Because of this, Stevens is always hesitant to offer suggestions of "under-the-radar" places she thinks people should travel.

"I'm so haunted now by overtourism," she said. "I'm conflicted about imparting these 'secret places.' That happened recently with a story and it was very interesting to see how far it went, and then how it came back and bit me in the ass."

Despite being a fan of the wilderness and going "somewhere quiet to recharge," she loves India, which she calls "sensationally charming and grandiose and then other times kind of backbreaking and eye-watering.

"It feels like to me India can take us, it can take the tourists because it's just got such backbone."

Trips she hopes to take include Namibia, "because I can't picture a single other person there right now," and Japan. "Of course it's absolutely full of people, but I'm also drawn to places where the culture is so intrinsically itself and different from us."

However, Stevens often tries to champion what's local, family-run, and far less trendy.

"We must be careful of not suffocating the thing that we love," she said.

"Sometimes we'll report on some great new swanky opening in Madagascar ... but I take huge pleasure in rooting out the tiny little gorgeous A-frame huts on the beach, where there's just sand underfoot and a crab taco around the corner, you know, with barely a fan in sight, but just is on the beach. You wake up with a fuzzy dawn and it's bliss."

Barefoot

Foto: Melinda Stevens.sourceMelinda Stevens

She added: "A lot of the time I just like being on a beach and not wearing any shoes.

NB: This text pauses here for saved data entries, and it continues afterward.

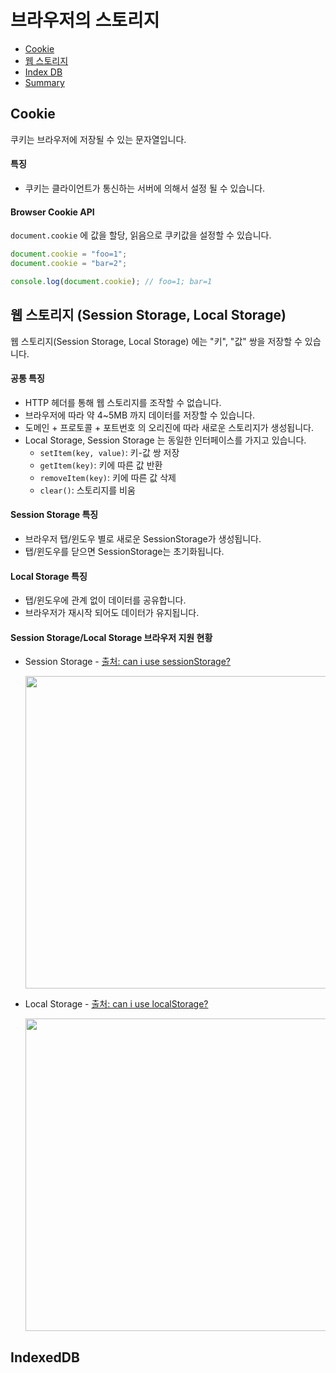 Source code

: # 브라우저의 스토리지

* [Cookie](#Cookie)
* [웹 스토리지](#웹-스토리지-Session-Storage-Local-Storage)
* [Index DB](#IndexDB)
* [Summary](#Summary)

## Cookie

쿠키는 브라우저에 저장될 수 있는 문자열입니다.

#### 특징

- 쿠키는 클라이언트가 통신하는 서버에 의해서 설정 될 수 있습니다.

#### Browser Cookie API

`document.cookie` 에 값을 할당, 읽음으로 쿠키값을 설정할 수 있습니다.

```js
document.cookie = "foo=1";
document.cookie = "bar=2";

console.log(document.cookie); // foo=1; bar=1
```

## 웹 스토리지 (Session Storage, Local Storage)

웹 스토리지(Session Storage, Local Storage) 에는 "키", "값" 쌍을 저장할 수 있습니다.

#### 공통 특징
 * HTTP 헤더를 통해 웹 스토리지를 조작할 수 없습니다.
 * 브라우저에 따라 약 4~5MB 까지 데이터를 저장할 수 있습니다.
 * 도메인 + 프로토콜 + 포트번호 의 오리진에 따라 새로운 스토리지가 생성됩니다.
 * Local Storage, Session Storage 는 동일한 인터페이스를 가지고 있습니다.
   * `setItem(key, value)`: 키-값 쌍 저장
   * `getItem(key)`: 키에 따른 값 반환
   * `removeItem(key)`: 키에 따른 값 삭제
   * `clear()`: 스토리지를 비움

#### Session Storage 특징
 * 브라우저 탭/윈도우 별로 새로운 SessionStorage가 생성됩니다.
 * 탭/윈도우를 닫으면 SessionStorage는 초기화됩니다.

#### Local Storage 특징
 * 탭/윈도우에 관계 없이 데이터를 공유합니다.
 * 브라우저가 재시작 되어도 데이터가 유지됩니다.

#### Session Storage/Local Storage 브라우저 지원 현황
* Session Storage - [출처: can i use sessionStorage?](https://caniuse.com/#search=SessionStorage)

  <img src="./assets/caniuse-session-storage.png" width=500/>

* Local Storage - [출처: can i use localStorage?](https://caniuse.com/#search=LocalStorage)

  <img src="./assets/caniuse-local-storage.png" width=500/>

## IndexedDB
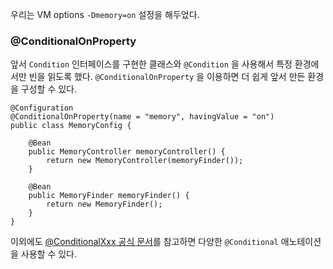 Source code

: 

우리는 VM options `-Dmemory=on` 설정을 해두었다.

### @ConditionalOnProperty

앞서 `Condition` 인터페이스를 구현한 클래스와 `@Condition` 을 사용해서 특정 환경에서만 빈을 읽도록 했다. `@ConditionalOnProperty` 을 이용하면 더 쉽게 앞서 만든 환경을 구성할 수 있다.

```
@Configuration    
@ConditionalOnProperty(name = "memory", havingValue = "on")  
public class MemoryConfig {  
  
    @Bean  
    public MemoryController memoryController() {  
        return new MemoryController(memoryFinder());  
    }  
  
    @Bean  
    public MemoryFinder memoryFinder() {  
        return new MemoryFinder();  
    }  
}
```


이외에도 [@ConditionalXxx 공식 문서](https://docs.spring.io/spring-boot/docs/current/reference/html/features.html#features.developing-auto-configuration.condition-annotations)를 참고하면 다양한 `@Conditional` 애노테이션을 사용할 수 있다. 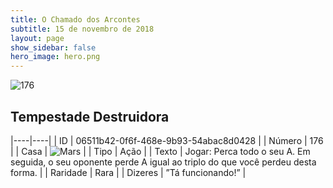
 ```yaml
---
title: O Chamado dos Arcontes
subtitle: 15 de novembro de 2018
layout: page
show_sidebar: false
hero_image: hero.png
---
```


![176](https://cdn.keyforgegame.com/media/card_front/pt/341_176_8PCPFPFV9CQC_pt.png)

## Tempestade Destruidora

|----|----|
| ID | 06511b42-0f6f-468e-9b93-54abac8d0428 |
| Número | 176 |
| Casa | ![Mars](https://archonarcana.com/images/thumb/d/de/Mars.png/22px-Mars.png "Marte") |
| Tipo | Ação |
| Texto | Jogar: Perca todo o seu A. Em seguida, o seu oponente perde A igual ao triplo do que você perdeu desta forma. |
| Raridade | Rara |
| Dizeres | ”Tá funcionando!” |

"A lot of what people are looking for now is really a question of taking off your shoes, feeling the earth beneath your feet, looking up, seeing the Milky Way ... like basic shit. But it turns out a lot of us are very separate from that."

There's so much to see just around the corner

Another thing Stevens is championing, both in the US and in the UK, is the idea of the staycation (and train instead of plane travel) - there's even a monthly "Staycation" column in the magazine.

"It used to be in Traveler that we would never write about the UK. Someone said to me at the beginning, seven years ago, 'if you write about the UK then that's not travel.'"

This is something she's actively trying to change.

"There are so many amazing young kids opening little tiny hotels and employing local. There's an antique shop that opens down the roads and then a coffee shop and suddenly you're talking about a bustling community again. And it's all literally around the corner from us."

'It's not an overtourism situation, it's an overpopulation issue'

Instagram, obviously, has played a role in making some places more popular with tourists than others.

"Instagram's primary pleasure in the first place was its visual relishing of the world's delights, and I mean that from its breakfasts to the seasons to babies to the Amalfi Coast," she said.

However, Stevens believes we all have a part to play in the overtourism problem that's impacting cities like Venice.

Venice, crowded

Foto: A very crowded Venice.sourceManuel Silvestri/Reuters

Companies like Airbnb, which have made it easier and cheaper to travel, have also had a role, she says, despite being a big fan of the brand.

Read more: The 19 most visited cities around the world in 2019

"We're all responsible to a certain degree. We all play a part.

"The macro issue is just the amount of people on this planet. How do we respect the planet that we're on?

She went on: "It's not an overtourism situation, it's an overpopulation issue. I think that I have to be mindful for the responsibility that I share in it, I need to make sure that we're not always championing, the new, we're not always championing the pop-up coffee shop.

"I don't want people to travel the world and expect to find the same pack-made ideas in every place. We don't all want to see Shoreditch in Cape Town and Williamsburg in Berlin - the point of the world is that it needs to be absolutely itself.

"I want people to see the world in a way that they just didn't know that was out there."